Why is air conditioning being made so expensive?
posted at 4:58 pm on August 28, 2012 by J.E. Dyer
I hate summer. To paraphrase Jack Nicholson in As Good as It Gets, I’m using the word HATE, here, about summer. This year, humidity has been added to the heat of inland Southern California to create a joyous environment in which bugs thrive and arthritis flares up like it’s January.
No, I don’t have arthritis yet, at least not as far as I know. I know people who do. I do get twinges in my right knee, where I was operated on 20 years ago. And my household does have bugs this summer.
But I’m writing about heat today because I had my air conditioning unit serviced yesterday, and it cost $50 a pound to refill it with Freon. It cost less than half of that for my last refill, in 2007. (The Freon refill yesterday was aside from having the capacitor in the condenser/compressor replaced, which was another $205.)
This was used Freon, mind you. Under the Montreal Protocol of 1987, the US is phasing out the use of R-22 Freon, the refrigerant which was held responsible in 1987 for depletion of the ozone layer, and which is used by virtually all household units. The EPA plan for compliance with the Montreal Protocol involves reducing the allowances for the manufacture of R-22 over time. According to the existing plan, there should still be plenty of newly manufactured R-22 to service existing units this year – although as of 1 January 2010, US manufacturers could no longer produce new units containing R-22.
But there’s been a hitch in the plan. The EPA has created a problem with the availability of R-22. For the years 2012-14, the agency has not issued formal allowances for the production of R-22. At the end of 2011, the EPA proposed reducing the allowances for 2012-14 by figures between 11% and 47%, which is a bigger reduction than originally envisioned.

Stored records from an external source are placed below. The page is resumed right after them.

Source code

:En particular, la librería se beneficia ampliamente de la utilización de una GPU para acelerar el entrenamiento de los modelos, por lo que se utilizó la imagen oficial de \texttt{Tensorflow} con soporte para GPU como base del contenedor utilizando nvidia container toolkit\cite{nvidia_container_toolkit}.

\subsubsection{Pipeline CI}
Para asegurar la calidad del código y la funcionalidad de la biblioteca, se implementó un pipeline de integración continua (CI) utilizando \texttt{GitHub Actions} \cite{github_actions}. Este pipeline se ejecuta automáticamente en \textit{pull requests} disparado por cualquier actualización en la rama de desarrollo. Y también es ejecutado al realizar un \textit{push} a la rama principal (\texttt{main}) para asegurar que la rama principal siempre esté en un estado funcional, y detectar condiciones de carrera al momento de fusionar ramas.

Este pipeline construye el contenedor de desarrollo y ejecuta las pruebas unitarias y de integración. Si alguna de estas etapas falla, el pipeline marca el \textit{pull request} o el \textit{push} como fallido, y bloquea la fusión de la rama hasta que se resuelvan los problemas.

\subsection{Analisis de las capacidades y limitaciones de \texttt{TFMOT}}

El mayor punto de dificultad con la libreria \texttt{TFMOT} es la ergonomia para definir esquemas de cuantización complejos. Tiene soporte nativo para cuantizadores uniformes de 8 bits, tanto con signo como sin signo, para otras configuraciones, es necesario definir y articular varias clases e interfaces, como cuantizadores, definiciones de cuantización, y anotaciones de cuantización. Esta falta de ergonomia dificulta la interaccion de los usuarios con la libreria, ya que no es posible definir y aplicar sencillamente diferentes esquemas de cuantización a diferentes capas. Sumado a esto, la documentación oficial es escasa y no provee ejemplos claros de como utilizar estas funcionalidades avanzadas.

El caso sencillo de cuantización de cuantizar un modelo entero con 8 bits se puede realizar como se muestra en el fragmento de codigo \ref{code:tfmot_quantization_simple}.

The EPA wants to accelerate the reduction in R-22 production.
But the formal allowances for the years in question have still not been set. Everyone who writes on the web about air conditioning gives a summary like this one at ChicagoBoyz:
The market for R-22 is completely locked down and in a total state of chaos. Rumors are flying, and contractors don’t know who to believe or what to do.
In addition, it is time for us to begin ordering our air conditioning equipment to sell this summer. Nobody has any idea at all what to do about the dry R22 units. Will they be allowed to be sold? Will the cost be prohibitive with the new allocations/pricing on R22?

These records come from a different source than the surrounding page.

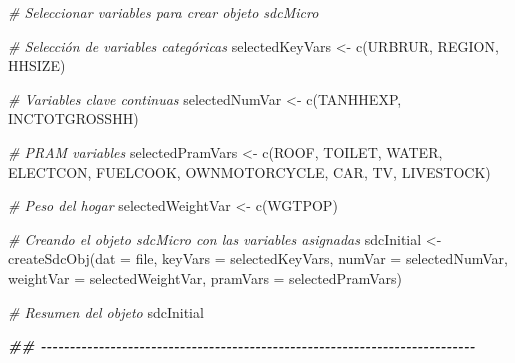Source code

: \documentclass[
]{book}
\newenvironment{Shaded}{\begin{snugshade}}{\end{snugshade}}
\newcommand{\AttributeTok}[1]{\textcolor[rgb]{0.77,0.63,0.00}{#1}}
\newcommand{\CommentTok}[1]{\textcolor[rgb]{0.56,0.35,0.01}{\textit{#1}}}
\newcommand{\DocumentationTok}[1]{\textcolor[rgb]{0.56,0.35,0.01}{\textbf{\textit{#1}}}}
\newcommand{\FunctionTok}[1]{\textcolor[rgb]{0.00,0.00,0.00}{#1}}
\newcommand{\NormalTok}[1]{#1}
\newcommand{\OtherTok}[1]{\textcolor[rgb]{0.56,0.35,0.01}{#1}}
\newcommand{\StringTok}[1]{\textcolor[rgb]{0.31,0.60,0.02}{#1}}
\theoremstyle{definition}
\theoremstyle{definition}
\theoremstyle{definition}
\theoremstyle{definition}
\theoremstyle{remark}
\begin{document}
\begin{Shaded}
\begin{Highlighting}[]
\CommentTok{\# Seleccionar variables para crear objeto sdcMicro}

\CommentTok{\# Selección de variables categóricas}
\NormalTok{selectedKeyVars }\OtherTok{\textless{}{-}} \FunctionTok{c}\NormalTok{(}\StringTok{\textquotesingle{}URBRUR\textquotesingle{}}\NormalTok{, }\StringTok{\textquotesingle{}REGION\textquotesingle{}}\NormalTok{, }\StringTok{\textquotesingle{}HHSIZE\textquotesingle{}}\NormalTok{)}

\CommentTok{\# Variables clave continuas}
\NormalTok{selectedNumVar }\OtherTok{\textless{}{-}} \FunctionTok{c}\NormalTok{(}\StringTok{\textquotesingle{}TANHHEXP\textquotesingle{}}\NormalTok{, }\StringTok{\textquotesingle{}INCTOTGROSSHH\textquotesingle{}}\NormalTok{)}

\CommentTok{\# PRAM variables}
\NormalTok{selectedPramVars }\OtherTok{\textless{}{-}} \FunctionTok{c}\NormalTok{(}\StringTok{\textquotesingle{}ROOF\textquotesingle{}}\NormalTok{, }\StringTok{\textquotesingle{}TOILET\textquotesingle{}}\NormalTok{, }\StringTok{\textquotesingle{}WATER\textquotesingle{}}\NormalTok{, }\StringTok{\textquotesingle{}ELECTCON\textquotesingle{}}\NormalTok{,}
                \StringTok{\textquotesingle{}FUELCOOK\textquotesingle{}}\NormalTok{, }\StringTok{\textquotesingle{}OWNMOTORCYCLE\textquotesingle{}}\NormalTok{, }\StringTok{\textquotesingle{}CAR\textquotesingle{}}\NormalTok{, }\StringTok{\textquotesingle{}TV\textquotesingle{}}\NormalTok{, }\StringTok{\textquotesingle{}LIVESTOCK\textquotesingle{}}\NormalTok{)}

\CommentTok{\# Peso del hogar}
\NormalTok{selectedWeightVar }\OtherTok{\textless{}{-}} \FunctionTok{c}\NormalTok{(}\StringTok{\textquotesingle{}WGTPOP\textquotesingle{}}\NormalTok{)}


\CommentTok{\# Creando el objeto sdcMicro con las variables asignadas}
\NormalTok{sdcInitial }\OtherTok{\textless{}{-}} \FunctionTok{createSdcObj}\NormalTok{(}\AttributeTok{dat          =}\NormalTok{ file,}
                           \AttributeTok{keyVars      =}\NormalTok{ selectedKeyVars,}
                           \AttributeTok{numVar       =}\NormalTok{ selectedNumVar,}
                           \AttributeTok{weightVar    =}\NormalTok{ selectedWeightVar,}
                           \AttributeTok{pramVars     =}\NormalTok{ selectedPramVars)}

\CommentTok{\# Resumen del objeto}
\NormalTok{sdcInitial}

\DocumentationTok{\#\# {-}{-}{-}{-}{-}{-}{-}{-}{-}{-}{-}{-}{-}{-}{-}{-}{-}{-}{-}{-}{-}{-}{-}{-}{-}{-}{-}{-}{-}{-}{-}{-}{-}{-}{-}{-}{-}{-}{-}{-}{-}{-}{-}{-}{-}{-}{-}{-}{-}{-}{-}{-}{-}{-}{-}{-}{-}{-}{-}{-}{-}{-}{-}{-}{-}{-}{-}{-}{-}{-}{-}{-}{-}{-}{-}}
\end{Highlighting}
\end{Shaded}
\end{document}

All this and more, courtesy of the Environmental Protection Administration.
So if your air conditioner conks out this summer in your house or business, or if you own a convenience store and a refrigeration unit goes down, or if you work in a restaurant and a walk in cooler goes down, expect that bill to be WAY higher than you thought it would be.

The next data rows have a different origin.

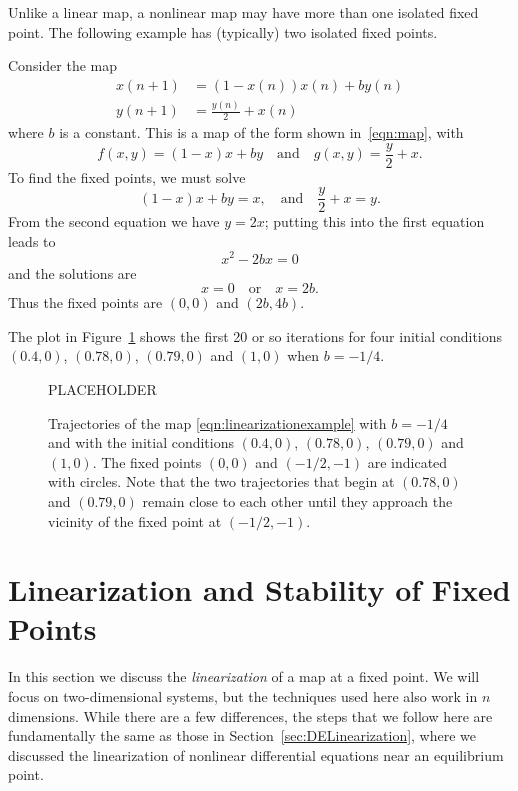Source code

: Unlike a linear map, a nonlinear map may have more than
one isolated fixed point.  The following example
has (typically) two isolated fixed points.
%
\begin{xexample}
Consider the map
\begin{equation}
\begin{split}
  x(n+1) & = (1- x(n))x(n) + b y(n) \\
  y(n+1) & = \frac{y(n)}{2} + x(n)
\end{split}
\label{eqn:linearizationexample}
\end{equation}
where $b$ is a constant.
This is a map of the form shown in~\eqref{eqn:map}, with
\begin{equation}
   f(x,y) = (1-x)x+by \quad \textrm{and} \quad g(x,y) = \frac{y}{2}+x.
\end{equation}
To find the fixed points, we must solve
\begin{equation}
   (1 - x)x + by = x, \quad \textrm{and} \quad \frac{y}{2}+x = y.
\end{equation}
From the second equation we have $y = 2x$; putting this into the first equation
leads to
\begin{equation}
   x^2-2bx = 0
\end{equation}
and the solutions are
\begin{equation}
  x = 0 \quad \textrm{or} \quad x= 2b.
\end{equation}
Thus the fixed points are
$(0,0)$ and $(2b,4b)$.

The plot in Figure~\ref{fig:nonlinearexample}
shows the first 20 or so iterations for four
initial conditions $(0.4,0)$, $(0.78,0)$,
$(0.79,0)$ and $(1,0)$ when $b=-1/4$.
\begin{figure}
\centerline{%
PLACEHOLDER
}
\caption{Trajectories of the map
\eqref{eqn:linearizationexample} with
$b=-1/4$ and with the initial conditions
$(0.4,0)$, $(0.78,0)$,
$(0.79,0)$ and $(1,0)$.
The fixed points $(0,0)$ and $(-1/2,-1)$ are indicated
with circles.
Note that the two trajectories that begin at
$(0.78,0)$ and $(0.79,0)$ remain close to each other
until they approach the vicinity of the
fixed point at $(-1/2,-1)$.
}
\label{fig:nonlinearexample}
\end{figure}
\end{xexample}
%
\newpage
%
\section{Linearization and Stability of Fixed Points}
%
In this section we discuss the \emph{linearization}
of a map at a fixed point. 
We will focus on two-dimensional systems, but the
techniques used here also work in $n$ dimensions.
While there are a few differences, the steps that
we follow here are fundamentally the same as those
in Section~\ref{sec:DELinearization}, where we discussed
the linearization of nonlinear differential equations
near an equilibrium point.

This was my experience yesterday. The A/C tech said as far as he knew, no new R-22 is being produced at all. What he knows for sure is that his employer is using only recycled R-22 to charge people’s home units. That’s the R-22 that costs $50 a pound, more than twice what newly produced R-22 cost in 2007.
Of course, what people with old R-22 units are supposed to do is buy new units, which will use “ozone-friendly” refrigerants. The whole system must be replaced – inside as well as outside – so the cost will be $5,000 and up for central A/C units. (For the size of my home, it will probably run a minimum of $7-8,000.) My unit was installed new in March of 2003, so it is just short of 10 years old. Frankly, I would expect it to continue operating well for another 10 years, but the EPA has other ideas.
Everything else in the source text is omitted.